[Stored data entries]
******

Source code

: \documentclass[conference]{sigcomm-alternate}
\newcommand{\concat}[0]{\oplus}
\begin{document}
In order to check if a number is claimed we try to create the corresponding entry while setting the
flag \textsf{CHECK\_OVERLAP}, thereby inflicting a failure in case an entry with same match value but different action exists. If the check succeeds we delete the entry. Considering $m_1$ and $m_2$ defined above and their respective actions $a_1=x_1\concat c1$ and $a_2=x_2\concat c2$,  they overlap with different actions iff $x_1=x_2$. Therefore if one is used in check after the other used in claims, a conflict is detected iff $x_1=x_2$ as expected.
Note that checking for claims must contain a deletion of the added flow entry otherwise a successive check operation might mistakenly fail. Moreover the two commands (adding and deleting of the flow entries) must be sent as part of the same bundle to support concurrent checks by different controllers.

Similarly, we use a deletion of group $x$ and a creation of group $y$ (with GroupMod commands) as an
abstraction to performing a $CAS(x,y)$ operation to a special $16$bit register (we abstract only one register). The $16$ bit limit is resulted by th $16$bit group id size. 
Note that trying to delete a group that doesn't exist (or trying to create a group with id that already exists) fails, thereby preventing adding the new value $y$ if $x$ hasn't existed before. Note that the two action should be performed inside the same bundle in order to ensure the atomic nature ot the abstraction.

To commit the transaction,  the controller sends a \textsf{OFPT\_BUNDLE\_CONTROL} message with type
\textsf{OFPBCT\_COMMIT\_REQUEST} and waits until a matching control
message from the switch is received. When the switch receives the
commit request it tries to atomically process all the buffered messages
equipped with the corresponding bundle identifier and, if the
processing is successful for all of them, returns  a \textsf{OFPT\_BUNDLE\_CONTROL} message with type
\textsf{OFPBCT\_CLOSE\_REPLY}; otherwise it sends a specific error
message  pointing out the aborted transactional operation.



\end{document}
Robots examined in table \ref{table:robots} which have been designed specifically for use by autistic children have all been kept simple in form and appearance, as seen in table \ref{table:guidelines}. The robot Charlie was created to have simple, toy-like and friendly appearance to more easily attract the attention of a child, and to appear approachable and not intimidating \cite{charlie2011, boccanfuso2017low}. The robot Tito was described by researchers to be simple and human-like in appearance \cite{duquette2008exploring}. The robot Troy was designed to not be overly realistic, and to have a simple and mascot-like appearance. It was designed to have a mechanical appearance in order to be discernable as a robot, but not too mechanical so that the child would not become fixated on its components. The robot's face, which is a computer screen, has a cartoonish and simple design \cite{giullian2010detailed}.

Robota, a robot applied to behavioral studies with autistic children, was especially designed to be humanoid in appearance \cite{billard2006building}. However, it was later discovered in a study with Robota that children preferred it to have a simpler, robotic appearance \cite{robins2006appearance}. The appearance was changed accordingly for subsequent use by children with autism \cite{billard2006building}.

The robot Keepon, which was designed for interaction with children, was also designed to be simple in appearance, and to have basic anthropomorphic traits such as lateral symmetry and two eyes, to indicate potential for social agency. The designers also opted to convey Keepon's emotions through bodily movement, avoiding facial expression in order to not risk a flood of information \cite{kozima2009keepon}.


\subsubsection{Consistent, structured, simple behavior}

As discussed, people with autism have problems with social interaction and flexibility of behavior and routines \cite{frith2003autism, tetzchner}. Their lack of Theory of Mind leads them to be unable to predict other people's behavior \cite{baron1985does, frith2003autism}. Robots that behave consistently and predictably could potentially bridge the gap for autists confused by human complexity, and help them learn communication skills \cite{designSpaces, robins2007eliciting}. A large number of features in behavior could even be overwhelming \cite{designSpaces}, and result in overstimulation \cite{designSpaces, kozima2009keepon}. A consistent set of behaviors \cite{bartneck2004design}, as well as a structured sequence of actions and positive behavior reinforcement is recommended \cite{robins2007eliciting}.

******

= What to produce =
Search the data for "different". Copy every matching line.

= Response area =
flag \textsf{CHECK\_OVERLAP}, thereby inflicting a failure in case an entry with same match value but different action exists. If the check succeeds we delete the entry. Considering $m_1$ and $m_2$ defined above and their respective actions $a_1=x_1\concat c1$ and $a_2=x_2\concat c2$,  they overlap with different actions iff $x_1=x_2$. Therefore if one is used in check after the other used in claims, a conflict is detected iff $x_1=x_2$ as expected.
Note that checking for claims must contain a deletion of the added flow entry otherwise a successive check operation might mistakenly fail. Moreover the two commands (adding and deleting of the flow entries) must be sent as part of the same bundle to support concurrent checks by different controllers.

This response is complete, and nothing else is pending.